The IRS Passive Activity Loss Audit Technique Guide states that the following are indicators that the taxpayer did not materially participate in an activity:

  1. The taxpayer was not compensated for services. Most individuals do not work significant hours without expecting wages or commissions.
  2. The taxpayer’s residence is hundreds of miles from the activity.
  3. The taxpayer has a W-2 wage job requiring 40 or more hours a week for which he or she receives significant compensation.
  4. The taxpayer has numerous other investments, rentals, business activities, or hobbies that absorb significant amounts of time.
  5. There is paid on-site management/foreman/supervisor and/or employees who provide day-to-day oversight and care of the operations.
  6. The taxpayer is elderly or has health issues.
  7. The majority of the hours claimed are for work that does not materially impact operations.
  8. Business operations would continue uninterrupted if the taxpayer did not perform the services claimed.

Passive Activity

A passive activity means any activity which involves the conduct of any trade or business in which the taxpayer does not materially participate and any rental activity unless the taxpayer is a real estate professional. IRC § 469(c). Any other type of income, while it may seem passive, is nonpassive and cannot be used to trigger passive losses. The fact that the taxpayer did not work for the income, or that the income may be designated as “passive” under a Code section other than Code Sec. 469 is irrelevant. Sometimes rental income is not passive. Reg. Sec. 1.469-2(f)(6), which is known as the “self-rental rule,”  provides that when a taxpayer rents property to his own business, the income is not passive activity income. There is also a special deduction that allows a “natural person” to deduct up to $25,000 of rental real estate losses against nonpassive income. Code Sec. 469(i). Learn more about this special deduction.

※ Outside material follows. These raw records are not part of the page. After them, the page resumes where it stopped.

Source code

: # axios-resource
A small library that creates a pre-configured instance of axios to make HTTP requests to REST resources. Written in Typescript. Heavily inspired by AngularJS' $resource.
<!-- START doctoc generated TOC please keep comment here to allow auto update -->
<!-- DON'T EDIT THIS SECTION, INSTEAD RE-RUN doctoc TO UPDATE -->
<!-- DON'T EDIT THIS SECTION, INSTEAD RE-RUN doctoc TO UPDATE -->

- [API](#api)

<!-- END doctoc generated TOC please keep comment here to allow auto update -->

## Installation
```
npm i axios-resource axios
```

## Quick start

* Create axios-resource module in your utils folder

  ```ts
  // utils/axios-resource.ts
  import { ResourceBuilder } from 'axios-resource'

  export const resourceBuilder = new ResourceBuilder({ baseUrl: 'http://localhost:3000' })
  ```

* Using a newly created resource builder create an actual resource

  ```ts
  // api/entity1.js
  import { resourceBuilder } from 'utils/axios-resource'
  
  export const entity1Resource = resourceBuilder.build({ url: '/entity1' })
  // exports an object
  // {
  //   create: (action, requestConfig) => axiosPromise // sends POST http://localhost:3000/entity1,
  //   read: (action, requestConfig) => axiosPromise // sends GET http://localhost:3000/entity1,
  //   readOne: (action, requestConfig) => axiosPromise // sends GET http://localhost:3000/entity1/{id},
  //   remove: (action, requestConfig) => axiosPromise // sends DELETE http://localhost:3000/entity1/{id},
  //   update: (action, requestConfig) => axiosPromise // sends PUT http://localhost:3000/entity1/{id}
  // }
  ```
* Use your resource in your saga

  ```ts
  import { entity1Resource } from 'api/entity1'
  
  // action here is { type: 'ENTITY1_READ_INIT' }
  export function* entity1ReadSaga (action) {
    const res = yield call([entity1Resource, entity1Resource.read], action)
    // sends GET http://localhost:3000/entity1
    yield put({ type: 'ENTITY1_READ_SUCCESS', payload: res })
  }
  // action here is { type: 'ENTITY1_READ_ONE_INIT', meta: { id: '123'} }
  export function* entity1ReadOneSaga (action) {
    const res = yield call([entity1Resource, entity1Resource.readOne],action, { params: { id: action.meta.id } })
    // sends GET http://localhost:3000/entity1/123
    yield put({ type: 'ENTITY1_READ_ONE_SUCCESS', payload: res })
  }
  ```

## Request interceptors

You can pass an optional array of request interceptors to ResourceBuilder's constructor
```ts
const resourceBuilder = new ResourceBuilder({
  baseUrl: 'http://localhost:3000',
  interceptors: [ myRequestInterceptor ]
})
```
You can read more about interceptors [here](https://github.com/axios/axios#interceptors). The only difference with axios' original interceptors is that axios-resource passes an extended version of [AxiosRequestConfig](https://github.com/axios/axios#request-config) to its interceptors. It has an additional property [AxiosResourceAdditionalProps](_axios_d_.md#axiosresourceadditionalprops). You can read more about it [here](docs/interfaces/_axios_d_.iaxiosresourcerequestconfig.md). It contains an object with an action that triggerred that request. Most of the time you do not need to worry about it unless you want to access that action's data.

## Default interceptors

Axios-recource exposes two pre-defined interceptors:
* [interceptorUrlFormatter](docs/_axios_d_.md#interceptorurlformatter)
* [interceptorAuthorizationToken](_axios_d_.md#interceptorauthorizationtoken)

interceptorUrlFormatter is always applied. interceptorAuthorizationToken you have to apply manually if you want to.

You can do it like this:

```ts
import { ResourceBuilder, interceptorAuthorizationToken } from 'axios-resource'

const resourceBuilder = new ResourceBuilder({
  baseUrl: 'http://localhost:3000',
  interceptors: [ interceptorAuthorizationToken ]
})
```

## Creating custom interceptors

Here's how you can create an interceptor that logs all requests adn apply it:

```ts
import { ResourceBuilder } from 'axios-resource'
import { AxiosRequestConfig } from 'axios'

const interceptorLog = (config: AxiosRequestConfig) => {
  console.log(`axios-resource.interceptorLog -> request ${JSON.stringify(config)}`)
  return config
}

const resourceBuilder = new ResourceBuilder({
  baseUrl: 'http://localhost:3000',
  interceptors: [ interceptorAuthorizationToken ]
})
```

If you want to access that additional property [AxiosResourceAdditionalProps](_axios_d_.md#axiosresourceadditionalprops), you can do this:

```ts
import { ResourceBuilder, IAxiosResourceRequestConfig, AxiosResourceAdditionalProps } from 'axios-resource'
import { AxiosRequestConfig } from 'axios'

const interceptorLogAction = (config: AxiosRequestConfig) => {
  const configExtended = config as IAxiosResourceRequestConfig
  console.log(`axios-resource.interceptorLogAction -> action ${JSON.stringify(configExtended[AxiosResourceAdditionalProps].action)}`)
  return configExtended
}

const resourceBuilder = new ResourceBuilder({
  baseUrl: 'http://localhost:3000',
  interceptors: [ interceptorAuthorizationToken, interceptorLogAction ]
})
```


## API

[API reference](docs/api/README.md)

Generally a limited partner is treated as “passive” for the partnership. Code Sec. 469(h)(2). However, Reg. Sec. 1.469-5T(e)(3)(ii) provides that a partnership interest of an individual is not treated as a limited partnership interest if the individual is a general partner in the partnership at all times during the partnership’s tax year. So, the taxpayer can qualify as materially participating in an activity under any one of the seven tests in Reg. Sec. 1.469-5T(a).

“Where a taxpayer receives income from a third party’s trade or business as a result of some capital or other transaction entered into between the taxpayer and the third-party’s business, the income is treated as either a capital gain or as investment or portfolio income that is not eligible to be offset by passive losses.”  Paragraph 247,145, Parker Tax Pro Library. Code Sec. 469 specifically excludes portfolio income from passive income.


The amount of loss that can be deducted is also limited by the “at-risk” rules. IRC § 465. Generally, the at-risk rules apply to all activities and the losses are limited to the amount for which the taxpayer is at-risk for that activity at the close of the tax year. The at-risk rules are designed to prevent a taxpayer from deducting losses in excess of the taxpayer’s actual economic investment in an activity. A taxpayer is considered at risk for (1) money and the adjusted basis of property contributed to an activity; and (2) amounts borrowed with respect to an activity for which the taxpayer is personally liable or has pledged property. IRC § 465(b)(1). Any loss from an activity which is not allowed under the at-risk rules can be carried over and treated as a deduction in future tax years.


To get the maximum income tax benefit from an activity, the owner should be materially participating, and the activity should be classified as a “for profit” activity. This article is meant to provide guidance for the business owner and is not legal advice. You should consult a tax professional before making any changes to your operation.


*This is for information purposes only and is not a substitute for legal advice or recommendations.